The use of dead pets, work animals,zoo animals and wildlife as raw material is an aspect of the rendering process that Gagnon doesn't like to discuss. Valley Proteins sells inedible animal parts and rendered material to Alpo,Heinz and Ralston Purina among other pet food makers. He further states that the meat and bone meal made at the plant includes materials from pets and wildlife and about 5% goes into dry pet foods.
Closer to home, just outside Seattle is a rendering facility cleverly disguised as Baker Commodities. Their raw material again is collected from veterinary hospitals and humane societies across Washington State. Seattle humane shelters have their clients sign a waiver indicating that pet's bodies not collected by their owners will be sent to the rendering facility.
Baker Commodities, a facility which is guarded like Fort Knox, sells meat meal by the ton - average price is over $200.00 per ton. The majority of their product goes to American Nutrition of Ogden Utah which manufacturers over 175 different private label brands of pet food. Some product names you may be familiar with are Alpho, Kal Kan, Albertson's, Western Family and Atta -Boy.
One of the largest rendering facilities is owned by Colgate Palmolive , who incidentally own Hills Science Diet Pet Food.
Raw material from slaughterhouses is composed of material unfit for human consumption, this includes cancerous tumors, offal, fecal matter, mammary glands, feathers etc. The raw material is then denatured to prevent it from going back into the human food change. Denaturing can be done with carbolic acid, creosote, fuel oil, kerosene or citronella. In Canada, a proprietary chemical Birkolene B is used. In addition to the above raw materials supermarket meats, restaurant leftovers, flea collars from dead pets, cattle insecticide patches, pesticides and plastic bags and wrapping from these items are all combined in these toxic soups. Rendering personnel say " it is far too costly to cut off flea collars or unwrap spoiled steaks! " This whole mess is loaded into batch cookers that are fed continuously non stop, 24 hours a day, seven days a week as meat is melted away from the bones in the hot soup. During this cooking process, the soup produces a fat of yellow grease or tallow that rises to the top and is skimmed off.
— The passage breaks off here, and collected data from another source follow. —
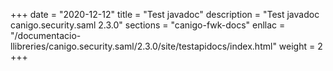 +++
date        = "2020-12-12"
title       = "Test javadoc"
description = "Test javadoc canigo.security.saml 2.3.0"
sections    = "canigo-fwk-docs"
enllac		= "/documentacio-llibreries/canigo.security.saml/2.3.0/site/testapidocs/index.html"
weight		= 2
+++

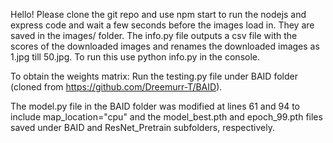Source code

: Hello!
Please clone the git repo and use npm start to run the nodejs and express code and wait a few seconds before the images load in. They are saved in the images/ folder. 
The info.py file outputs a csv file with the scores of the downloaded images and renames the downloaded images as 1.jpg till 50.jpg. To run this use python info.py in the console.

To obtain the weights matrix:
Run the testing.py file under BAID folder (cloned from https://github.com/Dreemurr-T/BAID). 

The model.py file in the BAID folder was modified at lines 61 and 94 to include map_location="cpu" and the model_best.pth and epoch_99.pth files saved under BAID and ResNet_Pretrain subfolders, respectively.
The cooked meat and bone is sent to a hammer mill press, which squeezes out the remaining moisture and pulverizes the product into a gritty powder. Shaker screens sift out excess hair and large bone chips. Once the batch is finished , all that is left is yellow grease, and meat and bone meal. This is what is used as a source of animal protein that goes into pet food and poultry, swine and cattle food.
In the veterinary text book, Euthanasia of the Companion Animal (1988), in the chapter headed , Animal Disposal: Fact and Fiction by David Cook, Cook states that "millions of America's deceased pets are being cooked and processed into pet food, most pet owners don't realize this fact. Does this raise questions of ethics that should be answered by the veterinary profession and the pet food industry?" Cook goes on to say, " Consider the introduction of dogs and cats into the human food chain by way of livestock food made from rendered by-products. What happens to all those toxic products that we use so liberally on our pets?"
Aside from the moral and ethical issues, this is the dilemma of recycling pets, road kill, and diseased animals of all types into the human and pet food chain.